_PROBLEM STATEMENT:_ Return only the lines below starting at the line containing "Japanese: Voylin" and ending at the line containing "For support, email troumjohn@gmail.com .", both included, exactly as they are and with no pictures.

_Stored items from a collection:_
════

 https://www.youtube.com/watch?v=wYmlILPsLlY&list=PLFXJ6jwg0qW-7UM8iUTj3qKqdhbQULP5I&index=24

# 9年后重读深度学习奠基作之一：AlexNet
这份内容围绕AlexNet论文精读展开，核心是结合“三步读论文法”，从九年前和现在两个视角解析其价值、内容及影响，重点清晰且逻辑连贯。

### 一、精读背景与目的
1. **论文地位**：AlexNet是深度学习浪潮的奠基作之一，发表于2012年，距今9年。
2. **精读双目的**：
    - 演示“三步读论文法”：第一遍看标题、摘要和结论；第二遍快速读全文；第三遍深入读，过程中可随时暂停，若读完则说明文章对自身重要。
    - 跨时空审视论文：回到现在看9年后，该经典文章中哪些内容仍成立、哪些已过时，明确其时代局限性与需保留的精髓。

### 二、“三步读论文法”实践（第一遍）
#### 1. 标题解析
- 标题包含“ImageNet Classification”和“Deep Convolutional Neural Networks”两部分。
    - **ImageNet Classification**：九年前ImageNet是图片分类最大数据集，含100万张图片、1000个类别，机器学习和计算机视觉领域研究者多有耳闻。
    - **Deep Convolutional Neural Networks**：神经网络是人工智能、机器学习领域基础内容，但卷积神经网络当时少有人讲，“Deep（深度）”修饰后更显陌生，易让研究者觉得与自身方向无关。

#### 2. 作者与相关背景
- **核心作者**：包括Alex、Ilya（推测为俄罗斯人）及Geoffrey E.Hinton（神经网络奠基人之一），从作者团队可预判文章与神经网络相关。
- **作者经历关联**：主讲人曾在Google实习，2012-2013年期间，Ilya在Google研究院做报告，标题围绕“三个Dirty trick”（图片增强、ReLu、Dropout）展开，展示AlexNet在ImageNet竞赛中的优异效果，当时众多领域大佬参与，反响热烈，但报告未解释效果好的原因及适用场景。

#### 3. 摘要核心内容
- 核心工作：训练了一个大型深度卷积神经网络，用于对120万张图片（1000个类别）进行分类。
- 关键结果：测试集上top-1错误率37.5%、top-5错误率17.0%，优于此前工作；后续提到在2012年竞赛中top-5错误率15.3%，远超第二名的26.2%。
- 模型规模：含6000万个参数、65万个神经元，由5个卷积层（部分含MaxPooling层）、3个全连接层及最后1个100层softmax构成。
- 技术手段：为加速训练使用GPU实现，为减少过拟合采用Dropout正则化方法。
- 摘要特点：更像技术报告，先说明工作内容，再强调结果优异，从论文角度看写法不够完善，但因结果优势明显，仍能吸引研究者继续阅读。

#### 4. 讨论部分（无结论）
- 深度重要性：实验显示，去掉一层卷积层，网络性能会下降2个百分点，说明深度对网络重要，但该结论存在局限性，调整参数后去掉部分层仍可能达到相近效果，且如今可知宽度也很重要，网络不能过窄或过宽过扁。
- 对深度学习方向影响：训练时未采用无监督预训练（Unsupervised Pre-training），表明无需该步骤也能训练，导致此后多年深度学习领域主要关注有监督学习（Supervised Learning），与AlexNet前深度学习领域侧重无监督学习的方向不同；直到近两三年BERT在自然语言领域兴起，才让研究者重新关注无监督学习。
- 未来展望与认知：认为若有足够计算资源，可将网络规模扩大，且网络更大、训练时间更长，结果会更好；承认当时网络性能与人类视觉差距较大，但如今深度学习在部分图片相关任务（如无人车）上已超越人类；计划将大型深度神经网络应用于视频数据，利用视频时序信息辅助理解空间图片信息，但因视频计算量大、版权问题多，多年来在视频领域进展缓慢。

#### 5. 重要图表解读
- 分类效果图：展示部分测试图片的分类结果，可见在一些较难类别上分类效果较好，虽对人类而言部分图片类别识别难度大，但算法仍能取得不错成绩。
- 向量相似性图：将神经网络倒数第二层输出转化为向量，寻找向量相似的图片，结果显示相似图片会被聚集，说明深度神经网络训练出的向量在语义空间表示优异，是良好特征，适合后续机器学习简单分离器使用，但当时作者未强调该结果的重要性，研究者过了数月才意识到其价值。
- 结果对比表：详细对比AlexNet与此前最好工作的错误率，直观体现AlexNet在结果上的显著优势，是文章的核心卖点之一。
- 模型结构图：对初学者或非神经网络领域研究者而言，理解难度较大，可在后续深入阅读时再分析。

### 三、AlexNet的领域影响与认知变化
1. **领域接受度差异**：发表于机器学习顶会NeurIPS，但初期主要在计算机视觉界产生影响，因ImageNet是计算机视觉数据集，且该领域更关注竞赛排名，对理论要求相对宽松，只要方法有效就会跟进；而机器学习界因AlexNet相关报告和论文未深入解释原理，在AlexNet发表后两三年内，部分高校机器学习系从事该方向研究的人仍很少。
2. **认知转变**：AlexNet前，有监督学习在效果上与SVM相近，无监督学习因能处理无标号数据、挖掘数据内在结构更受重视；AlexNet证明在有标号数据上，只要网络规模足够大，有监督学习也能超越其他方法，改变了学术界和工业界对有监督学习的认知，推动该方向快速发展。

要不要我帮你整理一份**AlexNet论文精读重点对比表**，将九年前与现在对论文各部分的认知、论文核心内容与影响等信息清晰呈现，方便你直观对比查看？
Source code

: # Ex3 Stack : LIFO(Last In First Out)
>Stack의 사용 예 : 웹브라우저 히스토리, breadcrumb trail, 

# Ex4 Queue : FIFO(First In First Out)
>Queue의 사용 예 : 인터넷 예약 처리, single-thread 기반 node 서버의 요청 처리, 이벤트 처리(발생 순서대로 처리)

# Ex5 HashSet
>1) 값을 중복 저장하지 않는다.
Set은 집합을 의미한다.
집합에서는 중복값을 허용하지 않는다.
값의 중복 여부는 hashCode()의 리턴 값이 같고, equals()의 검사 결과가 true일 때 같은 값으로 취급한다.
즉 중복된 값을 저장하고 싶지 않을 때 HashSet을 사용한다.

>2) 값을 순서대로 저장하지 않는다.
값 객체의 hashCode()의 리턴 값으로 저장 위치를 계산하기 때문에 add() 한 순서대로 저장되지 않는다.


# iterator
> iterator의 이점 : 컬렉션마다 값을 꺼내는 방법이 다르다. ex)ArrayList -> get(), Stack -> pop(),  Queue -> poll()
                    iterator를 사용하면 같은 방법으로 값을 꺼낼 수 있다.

════

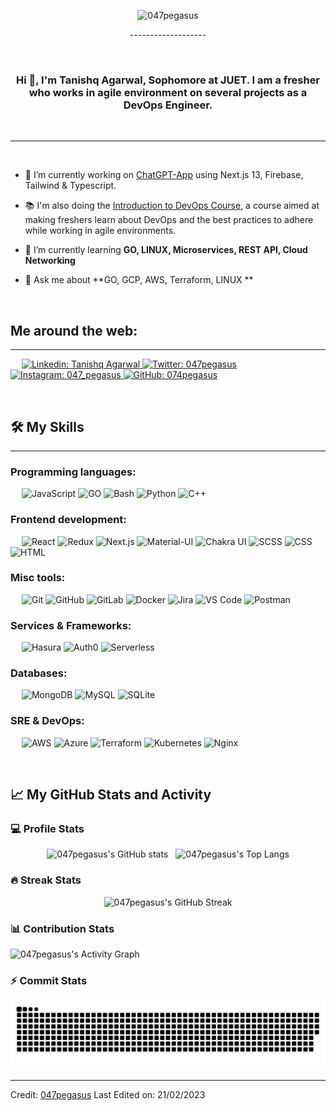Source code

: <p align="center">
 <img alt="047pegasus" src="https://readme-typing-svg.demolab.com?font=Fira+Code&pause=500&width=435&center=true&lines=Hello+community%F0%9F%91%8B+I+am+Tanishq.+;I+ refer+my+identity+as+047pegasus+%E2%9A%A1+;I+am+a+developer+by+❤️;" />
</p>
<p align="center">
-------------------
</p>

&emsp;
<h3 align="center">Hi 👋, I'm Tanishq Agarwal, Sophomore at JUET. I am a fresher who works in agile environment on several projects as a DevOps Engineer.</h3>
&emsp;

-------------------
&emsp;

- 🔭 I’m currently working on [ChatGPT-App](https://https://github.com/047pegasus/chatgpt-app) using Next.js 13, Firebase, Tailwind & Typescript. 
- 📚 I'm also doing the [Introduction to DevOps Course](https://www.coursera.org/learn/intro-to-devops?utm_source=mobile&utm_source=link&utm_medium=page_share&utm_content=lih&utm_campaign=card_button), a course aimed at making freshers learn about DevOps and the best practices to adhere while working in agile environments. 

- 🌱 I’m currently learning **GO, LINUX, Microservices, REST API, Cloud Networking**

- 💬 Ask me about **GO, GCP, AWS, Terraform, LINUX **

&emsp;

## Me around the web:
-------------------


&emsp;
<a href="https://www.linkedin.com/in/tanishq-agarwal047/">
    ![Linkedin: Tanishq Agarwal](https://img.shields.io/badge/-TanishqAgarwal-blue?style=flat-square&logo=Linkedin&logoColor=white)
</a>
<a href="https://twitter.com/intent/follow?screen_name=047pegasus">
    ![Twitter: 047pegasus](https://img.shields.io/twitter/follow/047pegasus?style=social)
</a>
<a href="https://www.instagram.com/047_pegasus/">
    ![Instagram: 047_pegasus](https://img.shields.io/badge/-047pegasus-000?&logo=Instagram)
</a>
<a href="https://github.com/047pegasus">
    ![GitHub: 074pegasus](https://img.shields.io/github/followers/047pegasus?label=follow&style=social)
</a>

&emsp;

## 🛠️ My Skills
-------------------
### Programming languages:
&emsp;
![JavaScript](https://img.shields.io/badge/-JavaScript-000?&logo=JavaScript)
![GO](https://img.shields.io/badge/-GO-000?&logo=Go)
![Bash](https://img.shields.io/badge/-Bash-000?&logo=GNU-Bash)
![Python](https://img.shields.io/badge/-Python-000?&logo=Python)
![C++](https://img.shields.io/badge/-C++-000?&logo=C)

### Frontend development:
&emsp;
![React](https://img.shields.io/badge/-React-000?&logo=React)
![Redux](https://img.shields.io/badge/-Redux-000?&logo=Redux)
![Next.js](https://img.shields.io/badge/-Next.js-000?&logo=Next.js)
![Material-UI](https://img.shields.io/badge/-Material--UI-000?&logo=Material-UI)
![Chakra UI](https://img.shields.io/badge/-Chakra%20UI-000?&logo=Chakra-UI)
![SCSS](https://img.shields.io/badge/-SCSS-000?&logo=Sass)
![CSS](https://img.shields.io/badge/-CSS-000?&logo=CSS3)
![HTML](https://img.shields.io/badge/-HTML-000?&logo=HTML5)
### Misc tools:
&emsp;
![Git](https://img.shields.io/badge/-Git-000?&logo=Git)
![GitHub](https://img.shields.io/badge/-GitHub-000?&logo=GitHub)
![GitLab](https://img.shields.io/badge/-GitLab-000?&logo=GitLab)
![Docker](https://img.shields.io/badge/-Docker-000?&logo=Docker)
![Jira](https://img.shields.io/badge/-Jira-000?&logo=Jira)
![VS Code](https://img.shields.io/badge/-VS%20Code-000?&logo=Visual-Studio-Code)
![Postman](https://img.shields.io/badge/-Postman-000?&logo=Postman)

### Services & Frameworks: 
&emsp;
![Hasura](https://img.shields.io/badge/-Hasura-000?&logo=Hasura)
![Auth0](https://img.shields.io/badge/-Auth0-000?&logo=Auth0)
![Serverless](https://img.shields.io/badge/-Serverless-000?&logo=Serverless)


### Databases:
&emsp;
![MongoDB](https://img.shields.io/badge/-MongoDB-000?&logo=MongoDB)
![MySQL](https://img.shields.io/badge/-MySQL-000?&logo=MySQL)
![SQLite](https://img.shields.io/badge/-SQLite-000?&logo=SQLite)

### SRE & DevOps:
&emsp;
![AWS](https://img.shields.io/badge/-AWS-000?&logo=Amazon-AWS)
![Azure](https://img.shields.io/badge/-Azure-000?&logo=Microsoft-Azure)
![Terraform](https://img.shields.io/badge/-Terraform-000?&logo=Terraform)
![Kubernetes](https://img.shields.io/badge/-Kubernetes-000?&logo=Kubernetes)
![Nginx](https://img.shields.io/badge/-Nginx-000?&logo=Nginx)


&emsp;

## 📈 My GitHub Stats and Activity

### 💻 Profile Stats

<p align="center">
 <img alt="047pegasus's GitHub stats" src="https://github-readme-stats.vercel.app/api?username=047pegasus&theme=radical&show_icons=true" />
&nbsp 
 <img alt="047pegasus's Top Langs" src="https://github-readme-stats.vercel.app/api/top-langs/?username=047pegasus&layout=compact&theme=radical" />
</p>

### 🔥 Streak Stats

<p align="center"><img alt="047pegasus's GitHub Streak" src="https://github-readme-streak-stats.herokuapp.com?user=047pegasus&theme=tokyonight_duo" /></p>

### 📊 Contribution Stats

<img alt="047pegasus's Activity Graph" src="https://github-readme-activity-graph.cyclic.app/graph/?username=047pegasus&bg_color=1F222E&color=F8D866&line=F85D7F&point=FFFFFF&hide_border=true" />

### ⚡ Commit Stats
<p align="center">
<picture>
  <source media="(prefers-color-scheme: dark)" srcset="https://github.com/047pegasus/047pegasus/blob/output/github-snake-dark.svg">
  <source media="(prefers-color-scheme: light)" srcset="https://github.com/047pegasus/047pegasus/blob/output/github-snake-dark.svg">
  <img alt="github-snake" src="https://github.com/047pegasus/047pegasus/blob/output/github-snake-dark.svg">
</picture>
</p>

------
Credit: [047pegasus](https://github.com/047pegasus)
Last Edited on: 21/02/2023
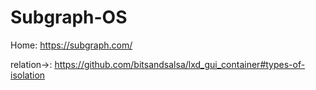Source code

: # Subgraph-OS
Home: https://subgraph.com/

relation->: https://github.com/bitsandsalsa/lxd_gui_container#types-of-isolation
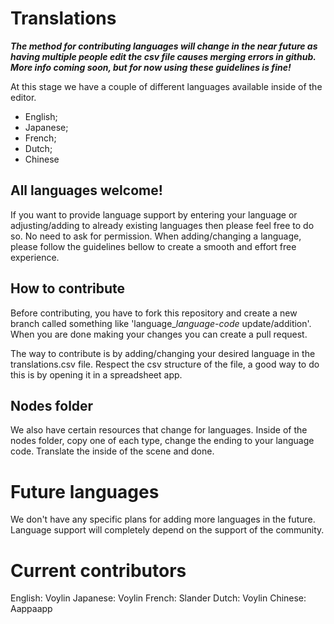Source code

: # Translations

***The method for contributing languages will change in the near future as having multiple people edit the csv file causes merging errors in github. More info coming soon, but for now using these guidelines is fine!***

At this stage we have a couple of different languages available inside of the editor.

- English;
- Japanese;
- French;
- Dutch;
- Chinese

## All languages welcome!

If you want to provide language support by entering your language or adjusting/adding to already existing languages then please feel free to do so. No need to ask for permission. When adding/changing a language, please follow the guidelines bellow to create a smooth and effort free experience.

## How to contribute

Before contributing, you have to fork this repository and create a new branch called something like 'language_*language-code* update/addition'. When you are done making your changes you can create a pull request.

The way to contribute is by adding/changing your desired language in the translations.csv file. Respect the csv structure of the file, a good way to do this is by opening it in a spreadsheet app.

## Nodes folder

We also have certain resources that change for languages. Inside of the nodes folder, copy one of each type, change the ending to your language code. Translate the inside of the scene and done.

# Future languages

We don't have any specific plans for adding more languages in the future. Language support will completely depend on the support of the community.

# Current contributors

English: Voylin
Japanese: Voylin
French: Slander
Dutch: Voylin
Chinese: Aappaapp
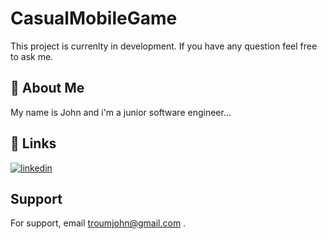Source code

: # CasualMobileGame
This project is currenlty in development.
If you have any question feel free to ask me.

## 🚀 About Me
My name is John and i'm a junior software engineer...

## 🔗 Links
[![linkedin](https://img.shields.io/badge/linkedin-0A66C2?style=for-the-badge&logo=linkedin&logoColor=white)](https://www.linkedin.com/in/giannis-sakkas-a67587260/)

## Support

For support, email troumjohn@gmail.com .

════

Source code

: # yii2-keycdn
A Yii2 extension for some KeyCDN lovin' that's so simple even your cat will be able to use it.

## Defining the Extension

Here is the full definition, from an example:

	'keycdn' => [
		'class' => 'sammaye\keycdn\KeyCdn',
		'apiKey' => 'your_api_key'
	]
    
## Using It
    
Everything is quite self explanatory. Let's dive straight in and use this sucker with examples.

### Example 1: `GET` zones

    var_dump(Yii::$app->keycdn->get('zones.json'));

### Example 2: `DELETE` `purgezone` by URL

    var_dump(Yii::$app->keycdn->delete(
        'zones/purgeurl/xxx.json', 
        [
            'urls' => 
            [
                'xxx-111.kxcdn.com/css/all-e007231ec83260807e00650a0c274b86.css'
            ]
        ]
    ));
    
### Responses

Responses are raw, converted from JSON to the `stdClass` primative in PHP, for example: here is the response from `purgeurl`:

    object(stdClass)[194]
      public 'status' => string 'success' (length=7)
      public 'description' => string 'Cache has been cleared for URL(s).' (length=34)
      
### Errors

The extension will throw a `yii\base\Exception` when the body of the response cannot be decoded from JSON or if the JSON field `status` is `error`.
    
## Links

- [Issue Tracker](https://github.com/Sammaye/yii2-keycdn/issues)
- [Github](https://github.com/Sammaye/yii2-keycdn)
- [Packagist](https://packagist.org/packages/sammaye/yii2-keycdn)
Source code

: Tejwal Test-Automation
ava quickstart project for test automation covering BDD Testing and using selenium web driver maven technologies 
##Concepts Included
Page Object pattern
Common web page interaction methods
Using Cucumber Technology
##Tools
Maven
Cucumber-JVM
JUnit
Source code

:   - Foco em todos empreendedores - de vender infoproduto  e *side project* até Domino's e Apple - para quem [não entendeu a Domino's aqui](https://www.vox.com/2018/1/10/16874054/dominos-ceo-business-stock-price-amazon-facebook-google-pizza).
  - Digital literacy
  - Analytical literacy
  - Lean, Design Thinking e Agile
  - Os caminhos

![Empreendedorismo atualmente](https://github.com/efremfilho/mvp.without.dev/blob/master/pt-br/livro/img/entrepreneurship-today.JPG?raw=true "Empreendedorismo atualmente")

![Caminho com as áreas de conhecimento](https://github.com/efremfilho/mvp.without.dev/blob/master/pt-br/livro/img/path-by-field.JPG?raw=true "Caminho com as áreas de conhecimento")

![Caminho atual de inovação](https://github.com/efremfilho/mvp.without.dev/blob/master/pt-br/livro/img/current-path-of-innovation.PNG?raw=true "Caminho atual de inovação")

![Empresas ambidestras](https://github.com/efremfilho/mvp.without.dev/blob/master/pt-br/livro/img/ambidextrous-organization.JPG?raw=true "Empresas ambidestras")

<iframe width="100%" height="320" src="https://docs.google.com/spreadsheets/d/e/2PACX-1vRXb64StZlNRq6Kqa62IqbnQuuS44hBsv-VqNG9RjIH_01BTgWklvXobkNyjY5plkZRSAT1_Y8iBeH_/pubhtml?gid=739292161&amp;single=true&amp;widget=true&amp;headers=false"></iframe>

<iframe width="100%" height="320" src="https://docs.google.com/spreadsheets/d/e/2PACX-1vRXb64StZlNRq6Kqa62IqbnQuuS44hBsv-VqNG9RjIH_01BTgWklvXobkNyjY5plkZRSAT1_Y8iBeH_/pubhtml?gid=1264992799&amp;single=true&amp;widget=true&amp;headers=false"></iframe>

════

_SOLVED PROBLEM:_
Japanese: Voylin
French: Slander
Dutch: Voylin
Chinese: Aappaapp
Source code

: # CasualMobileGame
This project is currenlty in development.
If you have any question feel free to ask me.

## 🚀 About Me
My name is John and i'm a junior software engineer...

## 🔗 Links
[![linkedin](https://img.shields.io/badge/linkedin-0A66C2?style=for-the-badge&logo=linkedin&logoColor=white)](https://www.linkedin.com/in/giannis-sakkas-a67587260/)

## Support

For support, email troumjohn@gmail.com .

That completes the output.